Health Care Organizations Succeeding with Medicare Advantage Plans
Hospital and physician-owned Medicare Advantage (MA) plans have seen double-digit growth since 2015.
Axios, which tracks membership data from the Center for Medicare and Medicaid (CMS), reports that the largest organization in this category, Kaiser Permanente, grew 23 percent from 2015 to 2018, to almost 1.6 million members. The other 40 or so hospital- and physician-owned plans have also burgeoned, some by more than 40 percent.
Health systems acquiring, starting, or partnering with insurers is a growing trend, according to John Lovelace, president of government programs at the University of Pittsburgh Medical Center (UPMC) Health Plan in Pennsylvania. “The alignment of payer and provider is growing,” he says.
UPMC, which has one of the largest MA plans, has been offering Medicare coverage for almost 20 years, he added. With more than 190,000 members in western Pennsylvania and Ohio, Lovelace says that seniors like the plans because they offer more flexibility than traditional Medicare. “We have a variety of plans. We have $0 premium plans, along with $0 deductible plans, and $0 cost-share plans,” he says.

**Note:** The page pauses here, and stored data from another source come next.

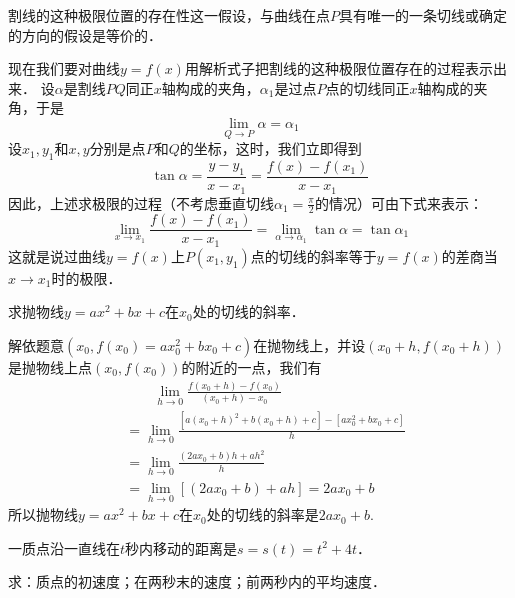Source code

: 割线的这种极限位置的存在性这一假设，与曲线在点$P$具有唯一的一条切线或确定的方向的假设是等价的．

现在我们要对曲线$y=f(x)$用解析式子把割线的这种极限位置存在的过程表示出来．
设$\alpha$是割线$PQ$同正$x$轴构成的夹角，$\alpha_1$是过点$P$点的切线同正$x$轴构成的夹角，于是
\[\lim_{Q\to P}\alpha=\alpha_1\]
设$x_1,y_1$和$x,y$分别是点$P$和$Q$的坐标，这时，我们立即得到
\[\tan\alpha=\frac{y-y_1}{x-x_1}=\frac{f(x)-f(x_1)}{x-x_1}\]
因此，上述求极限的过程（不考虑垂直切线$\alpha_1=\frac{\pi}{2}$的情况）可由下式来表示：
\[\lim_{x\to x_1}\frac{f(x)-f(x_1)}{x-x_1}=\lim_{\alpha\to \alpha_1}\tan\alpha=\tan\alpha_1\]
这就是说过曲线$y=f(x)$上$P(x_1,y_1)$点的切线的斜率等于$y=f(x)$的差商当$x\to x_1$时的极限．

\begin{example}
    求抛物线$y=ax^2+bx+c$在$x_0$处的切线的斜率．
\end{example}

\begin{solution}
    解依题意$(x_0,f(x_0)=ax_0^2+bx_0+c)$在抛物线上，并设$(x_0+h,f(x_0+h))$是抛物线上点$(x_0,f(x_0))$的附近的一点，我们有
\begin{align*}
&\qquad \lim_{h\to 0}\frac{f(x_0+h)-f(x_0)}{(x_0+h)-x_0}\\
&=\lim_{h\to 0}\frac{[a(x_0+h)^2+b(x_0+h)+c]-[ax^2_0+bx_0+c]}{h}    \\
&=\lim_{h\to 0}\frac{(2ax_0+b)h+ah^2}{h}\\
&=\lim_{h\to 0}[(2ax_0+b)+ah]=2ax_0+b
\end{align*}
所以抛物线$y=ax^2+bx+c$在$x_0$处的切线的斜率是$2ax_0+b$.
\end{solution}

\begin{example}
    一质点沿一直线在$t$秒内移动的距离是$s=s(t)=t^2+4t$．
    
    求：质点的初速度；在两秒末的速度；前两秒内的平均速度．
\end{example}


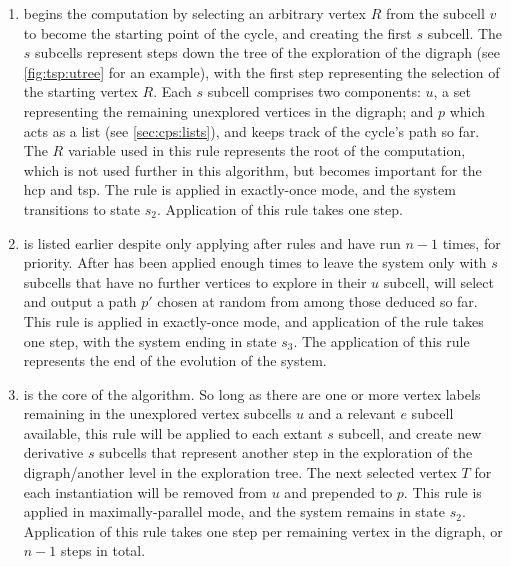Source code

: \begin{enumerate}
    \item {} begins the computation by selecting an arbitrary vertex \(R\) from the subcell \(v\) to become the starting point of the cycle, and creating the first \(s\) subcell.  The \(s\) subcells represent steps down the tree of the exploration of the digraph (see \cref{fig:tsp:utree} for an example), with the first step representing the selection of the starting vertex \(R\).  Each \(s\) subcell comprises two components: \(u\), a set representing the remaining unexplored vertices in the digraph; and \(p\) which acts as a list (see \cref{sec:cps:lists}), and keeps track of the cycle's path so far.  The \(R\) variable used in this rule represents the root of the computation, which is not used further in this algorithm, but becomes important for the \gls{hcp} and \gls{tsp}.  The rule is applied in exactly-once mode, and the system transitions to state \(s_2\).  Application of this rule takes one step.
    \item {} is listed earlier despite only applying after rules  and  have run \(n - 1\) times, for priority.  After  has been applied enough times to leave the system only with \(s\) subcells that have no further vertices to explore in their \(u\) subcell,  will select and output a path \(p'\) chosen at random from among those deduced so far.  This rule is applied in exactly-once mode, and application of the rule takes one step, with the system ending in state \(s_3\).  The application of this rule represents the end of the evolution of the system.
    \item {} is the core of the algorithm.  So long as there are one or more vertex labels remaining in the unexplored vertex subcells \(u\) and a relevant \(e\) subcell available, this rule will be applied to each extant \(s\) subcell, and create new derivative \(s\) subcells that represent another step in the exploration of the digraph/another level in the exploration tree.  The next selected vertex \(T\) for each instantiation will be removed from \(u\) and prepended to \(p\).  This rule is applied in maximally-parallel mode, and the system remains in state \(s_2\).  Application of this rule takes one step per remaining vertex in the digraph, or \(n - 1\) steps in total.

\end{enumerate}
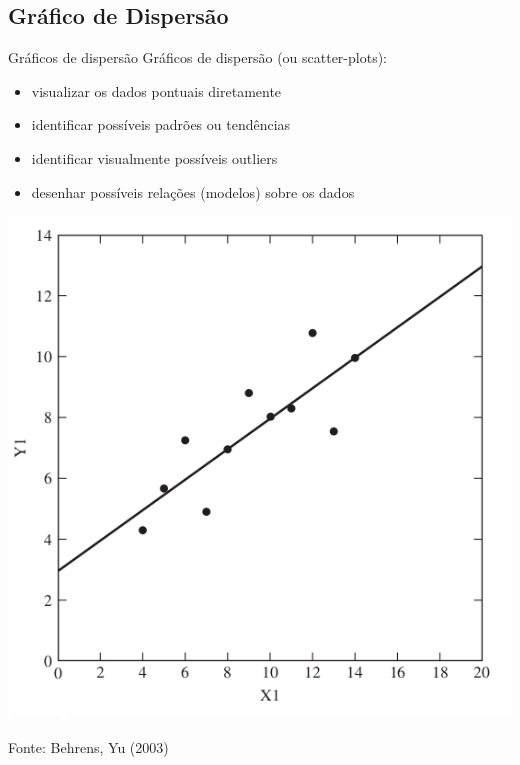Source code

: \documentclass{beamer}
\begin{document}
\subsection{Gráfico de Dispersão}

\begin{frame}{Gráficos de dispersão}
Gráficos de dispersão (ou scatter-plots):
  \begin{itemize}
  \item visualizar os dados pontuais diretamente
  \item identificar possíveis padrões ou tendências
  \item identificar visualmente possíveis outliers
  \item desenhar possíveis relações (modelos) sobre os dados
  \end{itemize}
\end{frame}

\begin{frame}
  \begin{center}
    \includegraphics[height=0.7\textheight]{EDA/eda-dispersao1}
  \end{center}
  Fonte: Behrens, Yu (2003)
\end{frame}
\end{document}
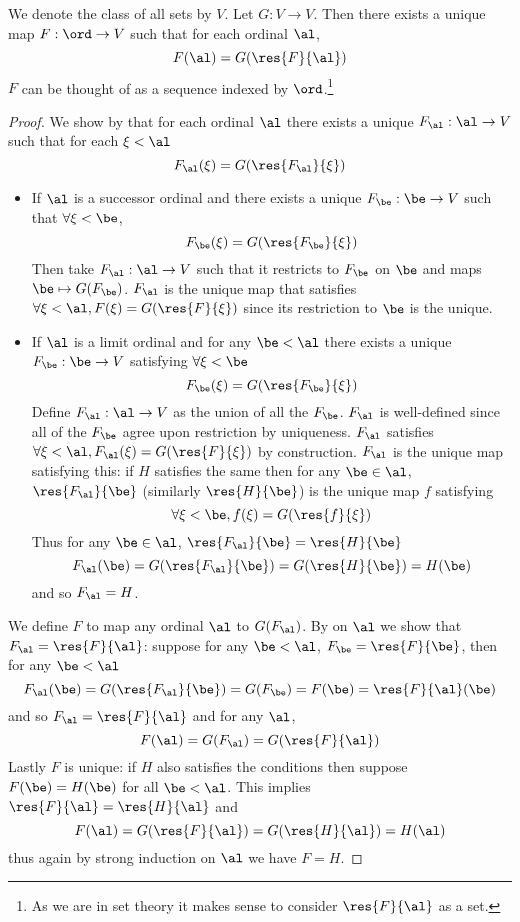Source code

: \begin{prop}
    We denote the class of all sets by $V$.
    Let $G : V \to V$.
    Then there exists a unique map $F : \ord \to V$ such that 
    for each ordinal $\al$, 
    \[F(\al) = G(\res{F}{\al})\]
    $F$ can be thought of as a sequence indexed by $\ord$.\footnote{As 
        we are in set theory it makes 
        sense to consider $\res{F}{\al}$ as a set.}
\end{prop}
\begin{proof}
    We show by 
    that for each ordinal $\al$ there exists a unique $F_\al : \al \to V$
    such that for each $\xi < \al$ 
    \[F_\al(\xi) = G(\res{F_\al}{\xi})\]
    \begin{itemize}
        \item If $\al$ is a successor ordinal and there exists a unique 
            $F_\be : \be \to V$ such that $\forall \xi < \be$,
            \[F_\be(\xi) = G(\res{F_\be}{\xi})\]
            Then take $F_\al : \al \to V$ such that it restricts to $F_\be$
            on $\be$ and maps $\be \mapsto G(F_\be)$.
            $F_\al$ is the unique map that satisfies 
            $\forall \xi < \al,F(\xi) = G(\res{F}{\xi})$ since its restriction
            to $\be$ is the unique. 
        \item If $\al$ is a limit ordinal and for any $\be < \al$ there exists a
            unique $F_\be : \be \to V$ satisfying $\forall \xi < \be$
            \[F_\be(\xi) = G(\res{F_\be}{\xi})\]
            Define $F_\al : \al \to V$ as the union of all the $F_\be$.
            $F_\al$ is well-defined since all of the $F_\be$ agree upon restriction
            by uniqueness.
            $F_\al$ satisfies $\forall \xi < \al, F_\al(\xi) = G(\res{F}{\xi})$ by 
            construction.
            $F_\al$ is the unique map satisfying this: if $H$ satisfies the same
            then for any $\be \in \al$, 
            $\res{F_\al}{\be}$ (similarly $\res{H}{\be}$) 
            is the unique map $f$ satisfying 
            \[\forall \xi < \be, f(\xi) = G(\res{f}{\xi})\]
            Thus for any $\be \in \al$, $\res{F_\al}{\be} = \res{H}{\be}$
            \[F_\al(\be) = G(\res{F_\al}{\be}) = G(\res{H}{\be}) = H(\be)\]
            and so $F_\al = H$.
    \end{itemize}
    We define $F$ to map any ordinal $\al$ to $G(F_\al)$.
    By  on 
    $\al$ we show that $F_\al = \res{F}{\al}$:
    suppose for any $\be < \al$, $F_\be = \res{F}{\be}$,
    then for any $\be < \al$
    \[F_\al(\be) = G(\res{F_\al}{\be}) = G(F_\be) = F(\be) = \res{F}{\al}(\be)\]
    and so $F_\al = \res{F}{\al}$ and for any $\al$,
    \[F(\al) = G(F_\al) = G(\res{F}{\al})\]
    Lastly $F$ is unique: if $H$ also satisfies the conditions then suppose
    $F(\be) = H(\be)$ for all $\be < \al$.
    This implies $\res{F}{\al} = \res{H}{\al}$ and
    \[F(\al) = G(\res{F}{\al}) = G(\res{H}{\al}) = H(\al)\]
    thus again by strong induction on $\al$ we have $F = H$.
\end{proof}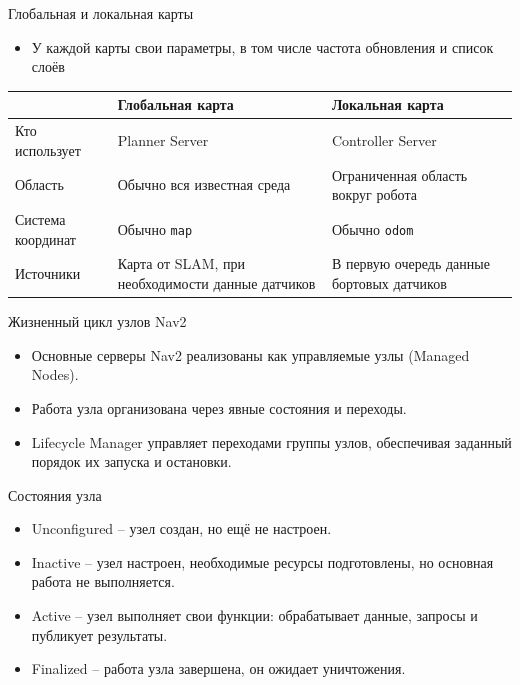 \documentclass[aspectratio=169]{beamer}
\newcommand{\term}[1]{{\textcolor{HSEblue}{#1}}}
\newcommand{\cmd}[1]{\textcolor{HSEblue}{\texttt{#1}}}
\begin{document}
\begin{frame}{Глобальная и локальная карты}
\small
\begin{itemize}
  \item У каждой карты свои параметры, в том числе частота обновления и список слоёв
\end{itemize}
\medskip
\centering
\renewcommand{\arraystretch}{1.42}
\begin{tabular}{@{}>{\raggedright\arraybackslash}p{2.6cm}>{\raggedright\arraybackslash}p{4.8cm}>{\raggedright\arraybackslash}p{4.9cm}@{}}
\toprule
 & \term{Глобальная карта} & \term{Локальная карта} \\
\midrule
Кто использует & Planner Server & Controller Server \\
Область & Обычно вся известная среда & Ограниченная область вокруг робота \\
Система координат & Обычно \cmd{map} & Обычно \cmd{odom} \\
Источники & Карта от SLAM, при необходимости данные датчиков & В первую очередь данные бортовых датчиков \\
\bottomrule
\end{tabular}
\par\medskip

\end{frame}


\begin{frame}[fragile]{Жизненный цикл узлов Nav2}
  \small
  \begin{itemize}
    \item Основные серверы Nav2 реализованы как управляемые узлы
          (\term{Managed Nodes}).
    \item Работа узла организована через явные состояния и переходы.
    \item \term{Lifecycle Manager} управляет переходами группы узлов,
          обеспечивая заданный порядок их запуска и остановки.
  \end{itemize}

  \begin{block}{Состояния узла}
  \begin{itemize}
      \item \term{Unconfigured} -- узел создан, но ещё не настроен.
      \item \term{Inactive} -- узел настроен, необходимые ресурсы
            подготовлены, но основная работа не выполняется.
      \item \term{Active} -- узел выполняет свои функции: обрабатывает
            данные, запросы и публикует результаты.
      \item \term{Finalized} -- работа узла завершена, он ожидает
            уничтожения.
  \end{itemize}
\end{block}
\end{frame}
\end{document}
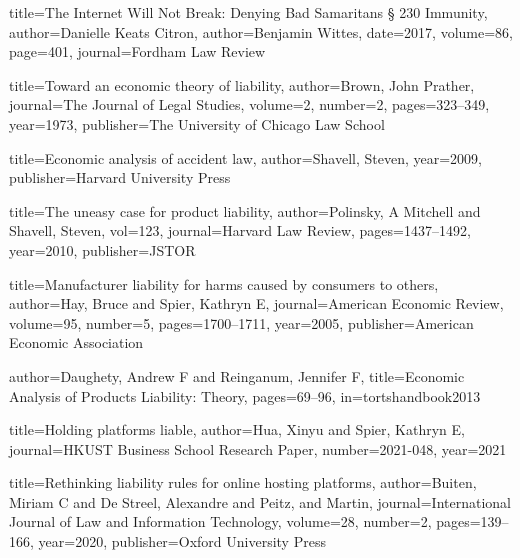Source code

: 
{
title={The Internet Will Not Break: Denying Bad Samaritans § 230 Immunity},
author={Danielle Keats Citron},
author={Benjamin Wittes},
date={2017},
volume=86,
page=401,
journal=Fordham Law Review
}




{
  title={Toward an economic theory of liability},
  author={Brown, John Prather},
  journal={The Journal of Legal Studies},
  volume={2},
  number={2},
  pages={323--349},
  year={1973},
  publisher={The University of Chicago Law School}
}



{
  title={Economic analysis of accident law},
  author={Shavell, Steven},
  year={2009},
  publisher={Harvard University Press}
}


{
  title={The uneasy case for product liability},
  author={Polinsky, A Mitchell and Shavell, Steven},
  vol={123},
  journal={Harvard Law Review},
  pages={1437--1492},
  year={2010},
  publisher={JSTOR}
}

{
  title={Manufacturer liability for harms caused by consumers to others},
  author={Hay, Bruce and Spier, Kathryn E},
  journal={American Economic Review},
  volume={95},
  number={5},
  pages={1700--1711},
  year={2005},
  publisher={American Economic Association}
}


{
  author={Daughety, Andrew F and Reinganum, Jennifer F},
  title={Economic Analysis of Products Liability: Theory},
  pages={69--96},
  in={tortshandbook2013}
}


{
  title={Holding platforms liable},
  author={Hua, Xinyu and Spier, Kathryn E},
  journal={HKUST Business School Research Paper},
  number={2021-048},
  year={2021}
}

{
  title={Rethinking liability rules for online hosting platforms},
  author={Buiten, Miriam C and De Streel, Alexandre and Peitz, and Martin},
  journal={International Journal of Law and Information Technology},
  volume={28},
  number={2},
  pages={139--166},
  year={2020},
  publisher={Oxford University Press}
}

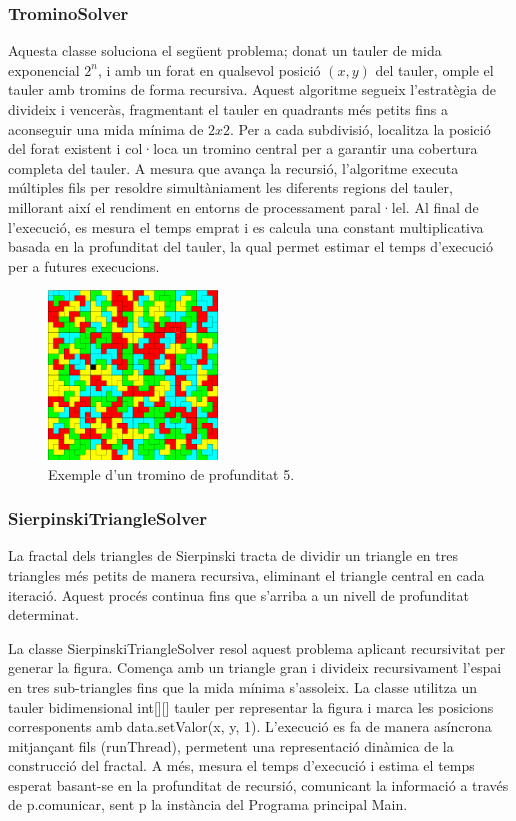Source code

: \documentclass{ieeetj}
\begin{document}
\subsubsection{TrominoSolver}
Aquesta classe soluciona el següent problema; donat un tauler de mida exponencial \(2^n\), i amb un forat en qualsevol posició \((x,y)\) del tauler, omple el tauler amb tromins de forma recursiva.
Aquest algoritme segueix l'estratègia de divideix i venceràs, fragmentant el tauler en quadrants més petits fins a aconseguir una mida mínima de \(2x2\). Per a cada subdivisió, localitza la posició del forat existent i col·loca un tromino central per a garantir una cobertura completa del tauler. A mesura que avança la recursió, l'algoritme executa múltiples fils per resoldre simultàniament les diferents regions del tauler, millorant així el rendiment en entorns de processament paral·lel. Al final de l'execució, es mesura el temps emprat i es calcula una constant multiplicativa basada en la profunditat del tauler, la qual permet estimar el temps d'execució per a futures execucions.

\begin{figure}[htbp]
\centerline{\includegraphics[width=0.4\textwidth]{docs/png/FiguraTromino5.png}}
\caption{Exemple d'un tromino de profunditat 5.}
\label{fig:int2}
\end{figure}

\subsubsection{SierpinskiTriangleSolver}
La fractal dels triangles de Sierpinski tracta de dividir un triangle en tres triangles més petits de manera recursiva, eliminant el triangle central en cada iteració. Aquest procés continua fins que s'arriba a un nivell de profunditat determinat.

La classe SierpinskiTriangleSolver resol aquest problema aplicant recursivitat per generar la figura. Comença amb un triangle gran i divideix recursivament l'espai en tres sub-triangles fins que la mida mínima s'assoleix. La classe utilitza un tauler bidimensional int[][] tauler per representar la figura i marca les posicions corresponents amb data.setValor(x, y, 1). L'execució es fa de manera asíncrona mitjançant fils (runThread), permetent una representació dinàmica de la construcció del fractal. A més, mesura el temps d'execució i estima el temps esperat basant-se en la profunditat de recursió, comunicant la informació a través de p.comunicar, sent p la instància del Programa principal Main.
\end{document}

“As a whole, we’ve had a remarkable track record,” he adds. “We’ve been growing every year; we’re successful. We make modest profits and move this product out into new geographies. We’ve merged with several health systems in the past few years, creating new partnering opportunities, and bringing a different metric to the market.”
With an estimated 3 million members in hospital-owned MA plans, experts attribute industry growth to several tried-and-true reasons: access, affordability, and quality of care. It’s not only good business; it’s good medicine.